March 20, 2026
Bananas or benchmarks?
NumKong: 2'000 Mixed Precision Kernels for All
Tiny math gorilla drops: fans cheer 5MB speed, skeptics cry “banana benchmarks”
TLDR: NumKong launches 2,000 compact math routines across seven languages in a tiny 5MB package, promising fast CPU and browser math. Comments split between loving the no-bloat drop and questioning bold benchmark claims like “0% error” and single-thread tests—hype meets healthy skepticism over what the numbers really mean.
NumKong just flung 2,000 tiny math building blocks into the wild, promising faster, smaller number crunching across seven languages in a 5MB package. Fans are swooning over the “no bloat” vibe and the swagger of claiming OpenBLAS-sized features with browser-friendly WASM and GPU-free tricks like ColBERT scoring. The mood: hyped but suspicious.
The top fight: accuracy vs speed. NumKong’s charts boast wild gains (that 1,279 int8 speed number) and even “0% error” on float8, and the comments erupted. Benchmark cops demanded definitions and datasets; defenders say the author is upfront about trading speed for precision. One line summed it up: “Pick your poison, but at least the bottle is tiny.”
Memes landed fast. “Float118 is two doubles in a trench coat.” “Float6? My toaster can do that.” And of course: bananas-per-second jokes because … Kong. Naming drama too: “SimSIMD is dead, long live NumKong” became a rallying cry, while open-source purists grumbled: why not contribute to OpenBLAS instead of “starting a new empire”?

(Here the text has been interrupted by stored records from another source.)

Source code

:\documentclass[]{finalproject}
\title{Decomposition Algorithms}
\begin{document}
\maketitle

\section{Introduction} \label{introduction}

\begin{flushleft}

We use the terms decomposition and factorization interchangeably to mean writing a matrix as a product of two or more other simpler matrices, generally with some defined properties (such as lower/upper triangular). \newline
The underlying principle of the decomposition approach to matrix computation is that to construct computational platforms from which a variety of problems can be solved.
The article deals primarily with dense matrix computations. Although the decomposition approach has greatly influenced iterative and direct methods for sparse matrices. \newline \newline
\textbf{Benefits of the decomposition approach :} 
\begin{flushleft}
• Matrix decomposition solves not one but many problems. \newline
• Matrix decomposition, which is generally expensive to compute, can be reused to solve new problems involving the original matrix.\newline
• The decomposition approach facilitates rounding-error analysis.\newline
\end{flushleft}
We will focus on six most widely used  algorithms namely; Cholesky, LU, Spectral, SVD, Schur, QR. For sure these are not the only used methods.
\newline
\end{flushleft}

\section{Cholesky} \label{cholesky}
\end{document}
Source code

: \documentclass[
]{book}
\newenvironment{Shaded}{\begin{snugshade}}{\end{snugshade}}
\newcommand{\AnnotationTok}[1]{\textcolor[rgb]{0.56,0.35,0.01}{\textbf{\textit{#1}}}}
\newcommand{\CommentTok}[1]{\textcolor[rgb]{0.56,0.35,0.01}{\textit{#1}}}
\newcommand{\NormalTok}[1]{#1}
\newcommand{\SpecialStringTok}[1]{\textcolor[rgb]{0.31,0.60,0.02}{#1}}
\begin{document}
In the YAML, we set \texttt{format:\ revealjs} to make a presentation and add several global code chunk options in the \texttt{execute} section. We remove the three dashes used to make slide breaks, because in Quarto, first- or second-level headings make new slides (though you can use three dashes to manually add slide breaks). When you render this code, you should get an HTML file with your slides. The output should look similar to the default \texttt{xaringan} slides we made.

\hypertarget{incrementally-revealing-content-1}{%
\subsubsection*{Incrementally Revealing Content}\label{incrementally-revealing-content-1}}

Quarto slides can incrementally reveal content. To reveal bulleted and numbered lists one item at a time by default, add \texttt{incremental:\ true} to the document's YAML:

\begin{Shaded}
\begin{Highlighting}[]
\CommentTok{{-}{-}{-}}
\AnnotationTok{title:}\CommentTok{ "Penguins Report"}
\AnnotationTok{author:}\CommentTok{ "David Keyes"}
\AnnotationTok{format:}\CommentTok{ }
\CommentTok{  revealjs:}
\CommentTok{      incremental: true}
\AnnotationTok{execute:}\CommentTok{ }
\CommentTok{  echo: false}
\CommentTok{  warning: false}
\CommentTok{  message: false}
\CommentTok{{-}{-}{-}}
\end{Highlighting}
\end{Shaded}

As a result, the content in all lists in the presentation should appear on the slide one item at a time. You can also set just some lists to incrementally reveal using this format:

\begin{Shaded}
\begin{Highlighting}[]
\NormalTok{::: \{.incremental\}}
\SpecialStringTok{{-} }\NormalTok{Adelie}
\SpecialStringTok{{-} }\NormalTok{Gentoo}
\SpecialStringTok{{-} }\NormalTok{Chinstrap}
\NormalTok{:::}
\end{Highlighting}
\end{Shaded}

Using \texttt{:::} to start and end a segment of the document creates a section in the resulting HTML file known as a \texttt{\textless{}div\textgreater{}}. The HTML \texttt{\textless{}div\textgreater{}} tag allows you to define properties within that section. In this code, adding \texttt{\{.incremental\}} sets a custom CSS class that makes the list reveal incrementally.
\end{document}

Underneath the chaos, practical builders are excited: multi-CPU support, USearch acceleration, and 99 Python wheels feel like a real dev gift. The verdict: bold drop, spicy thread.
Key Points
- •NumKong is an open-source relaunch of SimSIMD, offering 2,000+ mixed-precision SIMD kernels across seven languages with binaries of 5 MB or less.
- •It supports multiple ISAs and platforms, including RISC-V V, Intel AMX/AVX2/AVX-512, Arm SME/SVE, and Relaxed WebAssembly SIMD.
- •Kernels span from Float6 to Float118, include Int4/UInt4 dot products, and implement precision techniques (Neumaier, Dot2, Ozaki) plus domain algorithms (Haversine, Vincenty, Kabsch, Umeyama, fused MaxSim for ColBERT).
- •Benchmarks on Intel Xeon4 CPUs show single-threaded GEMM-like performance and error metrics across data types, alongside smaller binaries and wide language distribution (99 Python wheels).
- •NumKong was built to accelerate Unum’s USearch and maintain compatibility; USearch powers vector search across systems like ClickHouse, DuckDB, ScyllaDB, TiDB, Yugabyte, and MemGraph.